Ask yourself how many Fortune 500 CEOs you can name. Then ask some of your friends. I’ll bet that most of the corporate leaders you can think of are at the helm of a big technology company on the West Coast. Yes, Mark Zuckerberg, Tim Cook, and Larry Page are the Mellons, Rockefellers, and Carnegies of our day.
Sure, maybe you can think of others. Howard Schultz at Starbucks comes to mind but who else? Can you name the CEO of Walmart? What about Toyota? McDonald’s maybe? Pepsi? If you’re an industry baron or Wall St. trader, you could probably rattle off more names. But, for most of us, the list usually begins and ends with the most visible CEOs of Seattle and the Silicon Valley.
Last fall, we began tracking awareness and popularity of the biggest tech CEOs in America: Jeff Bezos of Amazon, Tim Armstrong of AOL, Tim Cook of Apple, Larry Page of Google, Mark Zuckerberg of Facebook, Steve Ballmer of Microsoft, Dick Costolo of Twitter, and Marissa Mayer of Yahoo. We survey approximately 2,500 US adults every month and track the results on a daily basis. Here is our standard question format:
Our goals with this research are three-fold: First, to see which of these 8 CEOs is most visible or, in other words, prominent enough that people had formulated an opinion about her or him. Second, to rank the CEOs based on who is viewed most and least positively. Finally, to track results over time to measure the impact of, say, a bad PR hit or a great new product release.
The Most Prominent CEOs
To start, let’s look at the full cast of characters and rank them based on their prominence. We did this simply by tallying the percentage of respondents over the past 9 months whose answers indicated an awareness of a particular CEO and ranking them in descending order. Here’s how they lined up below (the % is the proportion of respondents who had either a positive or negative opinion about that CEO).
As we can see, no CEO is close to the notoriety of Mark Zuckerberg, perhaps simply because Facebook is so ubiquitous, or because he was so visible in the months leading up to and after Facebook’s IPO, or maybe because people feel like they know him (or at least Jesse Eisenberg’s portrayal) from the film, “The Social Network.” A full 44% of US adults have formed an opinion of the Facebook leader. Only a few points separate a group in the middle from Bezos to Cook, while Dick Costolo of Twitter and Tim Armstrong of AOL round out the list.
The Most Beloved CEOs
Now, let’s look at which CEO had the most overall positive and negative rating. To reach an index score, we recalibrated the percentages based only on those respondents who DID have an opinion of the CEO. Then we assigned a value to each answer where “Very Positive” equals +2, “Somewhat Positive” equals +1, “Somewhat negative” equals -1, and “Very negative” equals -2. We divided the sum of these numbers by the maximum possible score to produce a percentage:
As you can see, Jeff Bezos of Amazon leads by a virtual mile, more than doubling the positive index score of the next closest CEO, Larry Page. Page and Tim Cook had strong positive numbers but lost ground to Bezos because larger “Very Negative” numbers dragged them down. Marissa Mayer stays in positive numbers but only slightly so, due to a shortage of “Very Positive” respondents. Steve Ballmer falls marginally under the break-even line due to a polarized but evenly-split populace.

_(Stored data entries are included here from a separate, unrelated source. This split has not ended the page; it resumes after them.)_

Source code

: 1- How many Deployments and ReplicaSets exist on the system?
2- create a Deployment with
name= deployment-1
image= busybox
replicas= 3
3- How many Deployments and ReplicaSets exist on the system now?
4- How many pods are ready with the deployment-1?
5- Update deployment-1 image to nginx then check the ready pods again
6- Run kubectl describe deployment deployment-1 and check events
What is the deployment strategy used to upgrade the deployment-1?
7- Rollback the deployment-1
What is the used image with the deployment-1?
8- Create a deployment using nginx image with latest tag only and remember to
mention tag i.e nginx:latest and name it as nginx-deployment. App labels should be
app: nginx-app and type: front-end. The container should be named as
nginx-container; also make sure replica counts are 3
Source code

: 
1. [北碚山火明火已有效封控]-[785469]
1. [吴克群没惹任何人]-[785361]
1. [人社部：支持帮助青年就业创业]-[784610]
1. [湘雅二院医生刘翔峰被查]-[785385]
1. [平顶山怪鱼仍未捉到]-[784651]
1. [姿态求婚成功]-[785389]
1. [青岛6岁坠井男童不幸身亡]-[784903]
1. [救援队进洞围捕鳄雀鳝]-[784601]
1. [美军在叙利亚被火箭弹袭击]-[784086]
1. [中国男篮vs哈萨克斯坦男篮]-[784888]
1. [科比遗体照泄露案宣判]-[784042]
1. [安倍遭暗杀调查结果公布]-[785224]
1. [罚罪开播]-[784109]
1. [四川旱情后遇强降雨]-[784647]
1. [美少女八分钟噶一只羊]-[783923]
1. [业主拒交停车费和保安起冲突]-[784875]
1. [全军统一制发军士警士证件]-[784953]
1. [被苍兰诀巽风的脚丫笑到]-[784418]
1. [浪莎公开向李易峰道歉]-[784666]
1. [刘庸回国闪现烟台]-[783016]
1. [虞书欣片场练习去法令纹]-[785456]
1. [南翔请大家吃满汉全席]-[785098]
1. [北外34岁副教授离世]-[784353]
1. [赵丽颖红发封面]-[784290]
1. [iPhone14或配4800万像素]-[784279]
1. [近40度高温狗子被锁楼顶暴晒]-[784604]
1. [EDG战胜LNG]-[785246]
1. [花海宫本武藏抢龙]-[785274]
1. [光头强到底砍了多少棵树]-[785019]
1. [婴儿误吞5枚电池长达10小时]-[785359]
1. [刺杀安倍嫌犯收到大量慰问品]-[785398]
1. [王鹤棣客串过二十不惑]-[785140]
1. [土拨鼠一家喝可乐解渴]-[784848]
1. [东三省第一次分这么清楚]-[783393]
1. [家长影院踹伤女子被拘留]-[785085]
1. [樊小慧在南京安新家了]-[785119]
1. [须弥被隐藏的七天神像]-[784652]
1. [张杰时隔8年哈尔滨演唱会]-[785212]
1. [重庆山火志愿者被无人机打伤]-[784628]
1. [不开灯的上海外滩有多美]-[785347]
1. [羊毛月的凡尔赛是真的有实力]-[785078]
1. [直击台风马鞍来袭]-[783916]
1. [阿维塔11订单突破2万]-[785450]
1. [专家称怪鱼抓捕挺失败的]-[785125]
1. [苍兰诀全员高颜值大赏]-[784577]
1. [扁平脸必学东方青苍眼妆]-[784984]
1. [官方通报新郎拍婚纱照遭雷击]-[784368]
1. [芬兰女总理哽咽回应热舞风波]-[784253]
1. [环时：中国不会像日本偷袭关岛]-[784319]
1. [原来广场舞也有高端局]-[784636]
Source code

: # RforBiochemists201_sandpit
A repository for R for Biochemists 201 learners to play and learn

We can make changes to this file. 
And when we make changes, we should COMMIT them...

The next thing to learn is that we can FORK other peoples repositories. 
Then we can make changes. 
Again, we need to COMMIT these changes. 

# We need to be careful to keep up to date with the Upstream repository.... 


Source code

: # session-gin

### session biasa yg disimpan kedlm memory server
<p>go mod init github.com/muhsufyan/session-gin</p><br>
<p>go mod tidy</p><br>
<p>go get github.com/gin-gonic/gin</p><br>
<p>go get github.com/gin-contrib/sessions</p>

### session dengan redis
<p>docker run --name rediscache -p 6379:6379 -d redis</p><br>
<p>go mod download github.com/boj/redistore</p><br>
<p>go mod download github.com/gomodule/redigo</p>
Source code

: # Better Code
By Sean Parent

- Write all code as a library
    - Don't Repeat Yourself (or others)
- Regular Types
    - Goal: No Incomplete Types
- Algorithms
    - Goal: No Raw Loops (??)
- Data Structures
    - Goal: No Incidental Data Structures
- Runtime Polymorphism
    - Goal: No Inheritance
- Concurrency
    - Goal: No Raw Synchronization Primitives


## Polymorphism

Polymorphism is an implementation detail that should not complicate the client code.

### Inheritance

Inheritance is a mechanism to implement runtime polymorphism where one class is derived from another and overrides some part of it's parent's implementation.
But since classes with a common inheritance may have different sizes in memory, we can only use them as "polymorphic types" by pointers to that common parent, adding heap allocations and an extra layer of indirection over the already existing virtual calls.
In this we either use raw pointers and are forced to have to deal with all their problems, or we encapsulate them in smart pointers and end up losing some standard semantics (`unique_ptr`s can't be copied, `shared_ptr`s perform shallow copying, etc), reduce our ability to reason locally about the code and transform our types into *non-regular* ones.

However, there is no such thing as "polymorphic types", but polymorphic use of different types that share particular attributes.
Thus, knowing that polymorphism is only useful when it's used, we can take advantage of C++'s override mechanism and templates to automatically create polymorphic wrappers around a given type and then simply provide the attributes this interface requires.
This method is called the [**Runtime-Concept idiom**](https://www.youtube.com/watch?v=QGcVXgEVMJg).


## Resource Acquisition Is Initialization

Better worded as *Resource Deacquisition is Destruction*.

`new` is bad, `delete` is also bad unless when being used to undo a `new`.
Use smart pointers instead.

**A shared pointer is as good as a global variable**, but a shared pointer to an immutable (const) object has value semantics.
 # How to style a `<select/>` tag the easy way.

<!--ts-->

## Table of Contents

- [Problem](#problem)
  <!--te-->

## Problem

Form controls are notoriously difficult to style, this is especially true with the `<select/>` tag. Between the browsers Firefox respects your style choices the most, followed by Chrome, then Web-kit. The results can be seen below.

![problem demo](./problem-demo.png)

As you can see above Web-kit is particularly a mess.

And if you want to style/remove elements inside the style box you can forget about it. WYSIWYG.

Costolo, Zuckerberg, and Armstrong pull up the rear for slightly different reasons. Armstrong had the highest “Very Negative” respondents. Costolo had low positive numbers across the board but less severe negatives. Zuckerberg suffered from the fewest “Very Positive” respondents on the list.
Jeff Bezos’ steady leadership and strong company growth land him at the top of the list of America’s most popular CEOs. Though overall awareness of the Amazon chief is dwarfed by that of Mark Zuckerberg, perhaps staying out of the news gives consumers less fodder for criticism. Zuckerberg, meanwhile, is by far the most prominent CEO in the land. Unfortunately for him, it appears that a lot of the exposure he garners hasn’t led to many “Likes.” The good news for people like Marissa Mayer, Dick Costolo, and Tim Armstrong is that they are largely unknown compared to the others, giving them a lot of room to grow.